In this study, bronchitis, bronchiolitis, and pneumonia were frequently diagnosed in infants with cough, wheezing, and fever. Other symptoms included nasal discharge, vomiting, diarrhea, and tachypnea. Infants with severe infection had complicated dysphoria, respiratory exacerbation, and hypoxemia, and some developed respiratory acidosis, respiratory failure, and acute heart failure. Pathogens involved in co-infection included S. pneumoniae, S. aureus, M. pneumoniae, C. pneumoniae, respiratory syncytial virus, and adenovirus. Co-infection was observed in all infants with severe infection, suggesting a correlation with clinical severity. Our findings suggested that respiratory tract co-infection was a potential risk factor for HBoV-positive infants. However, HBoV was probably not an independent etiological factor in infants with severe ALRTI, as was previously reported in Switzerland. 24 Although most cases of HBoV infection are mild, some may be severe. In our study, some HBoV-positive infants developed sepsis, heart failure, and respiratory failure. Previous studies have reported other severe complications of co-infection with HBoV and other viruses such as pneumothorax, acute otitis media, encephalitis, and pneumomediastinum. Our results were consistent with those of previous studies carried out worldwide. Chia-Yunn et al. 25 found that HBoV infection peaked during winter and spring. Aykut et al. 26 found that in Turkey, children with coinfection had higher risks of ICU admission compared with those with HBoV mono-infection. In another study carried out in Turkey, co-infections by HBoV and other viruses were frequently detected. 27 A study in Finland showed that HBoV persisted in the respiratory tract for long periods, increasing the chance of co-detection with other viruses. 28 Emanuels et al. also found a high prevalence of HBoV and other pathogens in Nepal. 29 Nada et al. found that in Kuwait, the incidence of HBoV infection was highest among children <1 year old. Co-infection was detected in 56.8% of patients. 30 The prevalence of HBoV is greatly affected by geographical location. In Italy, Cangiano et al. reported a prevalence of 1.8% over 10 consecutive years, 31 while Sobkowiak et al. 32 found a HBOV prevalence of 27% in wheezy children under age 2 years in Poland. In Portugal, Huguenin reported a HBoV prevalence of 37.1%. 33
There were several limitations to our study. The number of HBoV positive infants was relatively small, and differences in the clinical manifestations of infection need to be further studied. The symptoms of infants were described by their parents and might not have been completely objective. The study was conducted in eastern China, and data from hospitals in other geographical areas are needed to extend our results. Further studies are required to determine the role of HBoV infection in different regions and in children of different ages. Moreover, there were no HBoV-positive infants in the control group. Further studies are needed to explore HBoV epidemiological characteristics in healthy individuals.
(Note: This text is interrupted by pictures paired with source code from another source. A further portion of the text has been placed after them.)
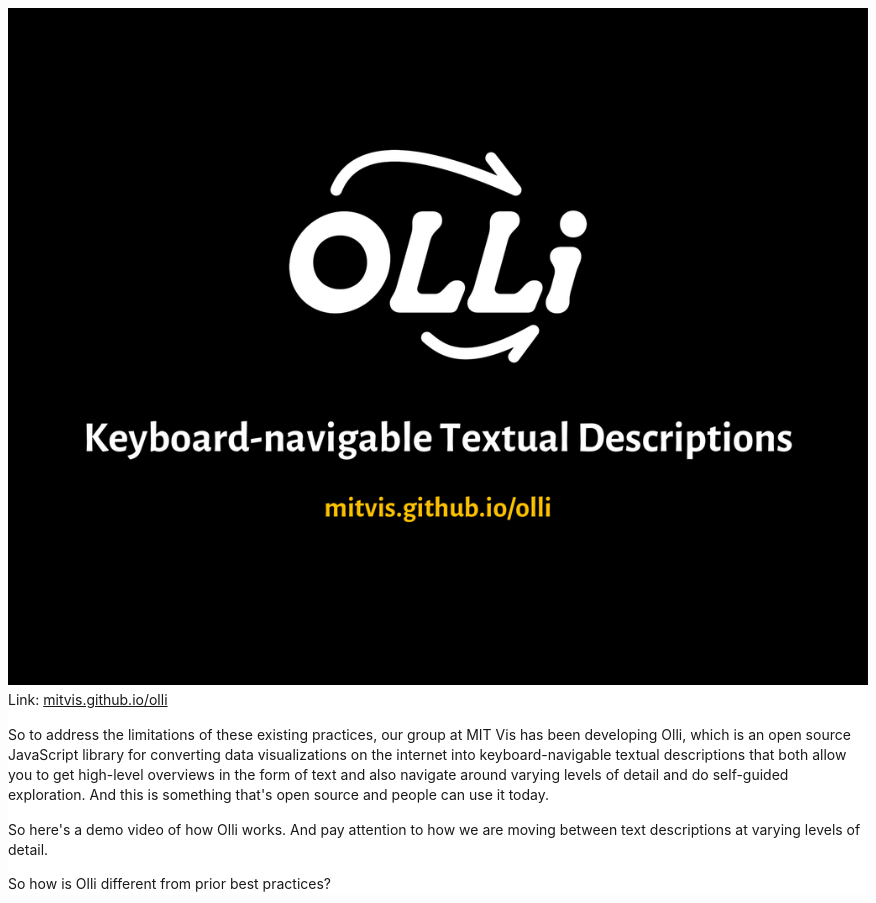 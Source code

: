 <img src="/images/blog/mit-mad-accessible-data-vis/jzong-mad-05.3.2023-13.png">
Link: <a href="https://mitvis.github.io/olli/">mitvis.github.io/olli</a>

So to address the limitations of these existing practices, our group at MIT Vis has been developing Olli, which is an open source JavaScript library for converting data visualizations on the internet into keyboard-navigable textual descriptions that both allow you to get high-level overviews in the form of text and also navigate around varying levels of detail and do self-guided exploration. And this is something that's open source and people can use it today.

So here's a demo video of how Olli works. And pay attention to how we are moving between text descriptions at varying levels of detail.

<div class="video-container">
	<iframe class="video" src="https://www.youtube-nocookie.com/embed/pkNoU2yfDa4" frameborder="0" allow="accelerometer; autoplay; clipboard-write; encrypted-media; gyroscope; picture-in-picture; web-share" allowfullscreen></iframe>
</div>

So how is Olli different from prior best practices?
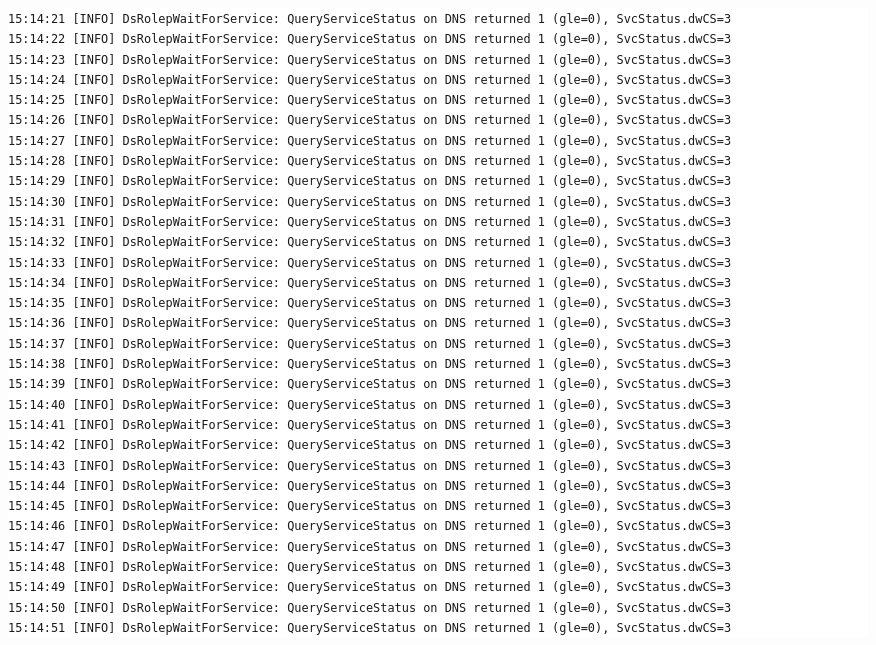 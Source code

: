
 ```
15:14:21 [INFO] DsRolepWaitForService: QueryServiceStatus on DNS returned 1 (gle=0), SvcStatus.dwCS=3
15:14:22 [INFO] DsRolepWaitForService: QueryServiceStatus on DNS returned 1 (gle=0), SvcStatus.dwCS=3
15:14:23 [INFO] DsRolepWaitForService: QueryServiceStatus on DNS returned 1 (gle=0), SvcStatus.dwCS=3
15:14:24 [INFO] DsRolepWaitForService: QueryServiceStatus on DNS returned 1 (gle=0), SvcStatus.dwCS=3
15:14:25 [INFO] DsRolepWaitForService: QueryServiceStatus on DNS returned 1 (gle=0), SvcStatus.dwCS=3
15:14:26 [INFO] DsRolepWaitForService: QueryServiceStatus on DNS returned 1 (gle=0), SvcStatus.dwCS=3
15:14:27 [INFO] DsRolepWaitForService: QueryServiceStatus on DNS returned 1 (gle=0), SvcStatus.dwCS=3
15:14:28 [INFO] DsRolepWaitForService: QueryServiceStatus on DNS returned 1 (gle=0), SvcStatus.dwCS=3
15:14:29 [INFO] DsRolepWaitForService: QueryServiceStatus on DNS returned 1 (gle=0), SvcStatus.dwCS=3
15:14:30 [INFO] DsRolepWaitForService: QueryServiceStatus on DNS returned 1 (gle=0), SvcStatus.dwCS=3
15:14:31 [INFO] DsRolepWaitForService: QueryServiceStatus on DNS returned 1 (gle=0), SvcStatus.dwCS=3
15:14:32 [INFO] DsRolepWaitForService: QueryServiceStatus on DNS returned 1 (gle=0), SvcStatus.dwCS=3
15:14:33 [INFO] DsRolepWaitForService: QueryServiceStatus on DNS returned 1 (gle=0), SvcStatus.dwCS=3
15:14:34 [INFO] DsRolepWaitForService: QueryServiceStatus on DNS returned 1 (gle=0), SvcStatus.dwCS=3
15:14:35 [INFO] DsRolepWaitForService: QueryServiceStatus on DNS returned 1 (gle=0), SvcStatus.dwCS=3
15:14:36 [INFO] DsRolepWaitForService: QueryServiceStatus on DNS returned 1 (gle=0), SvcStatus.dwCS=3
15:14:37 [INFO] DsRolepWaitForService: QueryServiceStatus on DNS returned 1 (gle=0), SvcStatus.dwCS=3
15:14:38 [INFO] DsRolepWaitForService: QueryServiceStatus on DNS returned 1 (gle=0), SvcStatus.dwCS=3
15:14:39 [INFO] DsRolepWaitForService: QueryServiceStatus on DNS returned 1 (gle=0), SvcStatus.dwCS=3
15:14:40 [INFO] DsRolepWaitForService: QueryServiceStatus on DNS returned 1 (gle=0), SvcStatus.dwCS=3
15:14:41 [INFO] DsRolepWaitForService: QueryServiceStatus on DNS returned 1 (gle=0), SvcStatus.dwCS=3
15:14:42 [INFO] DsRolepWaitForService: QueryServiceStatus on DNS returned 1 (gle=0), SvcStatus.dwCS=3
15:14:43 [INFO] DsRolepWaitForService: QueryServiceStatus on DNS returned 1 (gle=0), SvcStatus.dwCS=3
15:14:44 [INFO] DsRolepWaitForService: QueryServiceStatus on DNS returned 1 (gle=0), SvcStatus.dwCS=3
15:14:45 [INFO] DsRolepWaitForService: QueryServiceStatus on DNS returned 1 (gle=0), SvcStatus.dwCS=3
15:14:46 [INFO] DsRolepWaitForService: QueryServiceStatus on DNS returned 1 (gle=0), SvcStatus.dwCS=3
15:14:47 [INFO] DsRolepWaitForService: QueryServiceStatus on DNS returned 1 (gle=0), SvcStatus.dwCS=3
15:14:48 [INFO] DsRolepWaitForService: QueryServiceStatus on DNS returned 1 (gle=0), SvcStatus.dwCS=3
15:14:49 [INFO] DsRolepWaitForService: QueryServiceStatus on DNS returned 1 (gle=0), SvcStatus.dwCS=3
15:14:50 [INFO] DsRolepWaitForService: QueryServiceStatus on DNS returned 1 (gle=0), SvcStatus.dwCS=3
15:14:51 [INFO] DsRolepWaitForService: QueryServiceStatus on DNS returned 1 (gle=0), SvcStatus.dwCS=3
```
In conclusion, this study found a high HBoV prevalence during winter among infants in eastern China. Our data suggest that the clinical severity of disease in hospitalized infants with ALRTI might not be independently associated with HBoV infection. However, co-infection might be a risk factor for severe clinical infection.. Further studies need to be conducted to explore the clinical epidemiology of HBoV infection.